Check every line below for the word "Name" and copy each one that has it.

### Data for the task

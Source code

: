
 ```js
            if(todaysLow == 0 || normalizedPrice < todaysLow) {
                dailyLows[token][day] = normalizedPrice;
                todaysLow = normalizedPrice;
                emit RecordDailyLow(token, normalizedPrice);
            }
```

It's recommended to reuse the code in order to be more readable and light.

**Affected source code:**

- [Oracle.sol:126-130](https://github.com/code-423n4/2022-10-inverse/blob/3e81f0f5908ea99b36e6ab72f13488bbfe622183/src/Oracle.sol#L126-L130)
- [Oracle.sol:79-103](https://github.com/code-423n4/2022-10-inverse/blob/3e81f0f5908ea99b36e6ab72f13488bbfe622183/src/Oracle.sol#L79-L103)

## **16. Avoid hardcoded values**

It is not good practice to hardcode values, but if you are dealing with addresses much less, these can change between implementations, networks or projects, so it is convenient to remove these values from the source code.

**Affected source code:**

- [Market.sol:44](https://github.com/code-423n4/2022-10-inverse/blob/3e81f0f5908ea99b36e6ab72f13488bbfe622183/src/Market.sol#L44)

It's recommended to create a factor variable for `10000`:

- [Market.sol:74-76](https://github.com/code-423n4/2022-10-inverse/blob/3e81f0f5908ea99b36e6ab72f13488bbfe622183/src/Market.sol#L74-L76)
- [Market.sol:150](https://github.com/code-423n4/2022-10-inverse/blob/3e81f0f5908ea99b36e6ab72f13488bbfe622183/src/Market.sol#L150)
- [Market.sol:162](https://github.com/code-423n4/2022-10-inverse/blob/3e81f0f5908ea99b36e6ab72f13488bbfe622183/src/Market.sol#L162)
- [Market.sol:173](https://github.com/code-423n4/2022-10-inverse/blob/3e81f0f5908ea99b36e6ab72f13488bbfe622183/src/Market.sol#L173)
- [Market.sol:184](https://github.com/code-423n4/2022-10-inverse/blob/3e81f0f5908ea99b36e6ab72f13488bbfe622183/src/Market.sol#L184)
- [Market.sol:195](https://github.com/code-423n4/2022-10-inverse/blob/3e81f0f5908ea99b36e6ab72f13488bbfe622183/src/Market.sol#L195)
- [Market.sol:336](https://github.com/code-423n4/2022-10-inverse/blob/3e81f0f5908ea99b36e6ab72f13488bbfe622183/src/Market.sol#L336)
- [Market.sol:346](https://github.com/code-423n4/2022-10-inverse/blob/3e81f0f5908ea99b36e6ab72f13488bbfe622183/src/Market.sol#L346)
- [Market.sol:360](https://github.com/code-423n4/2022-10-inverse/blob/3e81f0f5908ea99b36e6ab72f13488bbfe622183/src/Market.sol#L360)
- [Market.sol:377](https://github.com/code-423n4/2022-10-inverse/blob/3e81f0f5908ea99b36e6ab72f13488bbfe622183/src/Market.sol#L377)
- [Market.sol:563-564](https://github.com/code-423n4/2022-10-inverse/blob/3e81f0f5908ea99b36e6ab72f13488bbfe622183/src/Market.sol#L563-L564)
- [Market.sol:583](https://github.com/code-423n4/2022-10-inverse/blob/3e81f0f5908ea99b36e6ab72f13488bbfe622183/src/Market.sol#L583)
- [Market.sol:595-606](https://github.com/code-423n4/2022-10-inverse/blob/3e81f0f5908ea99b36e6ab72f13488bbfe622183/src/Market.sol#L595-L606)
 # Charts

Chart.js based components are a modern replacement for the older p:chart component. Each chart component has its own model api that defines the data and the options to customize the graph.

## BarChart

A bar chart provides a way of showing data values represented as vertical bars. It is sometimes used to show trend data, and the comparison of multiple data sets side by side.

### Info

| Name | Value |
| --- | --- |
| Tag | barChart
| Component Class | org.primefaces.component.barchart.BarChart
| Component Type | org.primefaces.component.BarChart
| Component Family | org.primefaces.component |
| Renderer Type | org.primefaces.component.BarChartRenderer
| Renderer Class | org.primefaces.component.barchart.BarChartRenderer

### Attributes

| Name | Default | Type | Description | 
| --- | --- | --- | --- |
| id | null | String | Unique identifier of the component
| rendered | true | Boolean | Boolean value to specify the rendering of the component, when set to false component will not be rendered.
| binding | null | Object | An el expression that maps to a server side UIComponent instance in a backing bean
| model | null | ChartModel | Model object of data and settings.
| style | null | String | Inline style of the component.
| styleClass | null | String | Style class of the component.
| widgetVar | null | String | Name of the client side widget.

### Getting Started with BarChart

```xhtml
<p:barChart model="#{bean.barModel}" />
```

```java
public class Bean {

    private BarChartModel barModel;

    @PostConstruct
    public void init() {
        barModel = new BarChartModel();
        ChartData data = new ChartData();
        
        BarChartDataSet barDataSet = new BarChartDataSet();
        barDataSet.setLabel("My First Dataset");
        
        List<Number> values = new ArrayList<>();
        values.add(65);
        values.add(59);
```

######

#### Your response:
| Name | Value |
| Name | Default | Type | Description | 
| widgetVar | null | String | Name of the client side widget.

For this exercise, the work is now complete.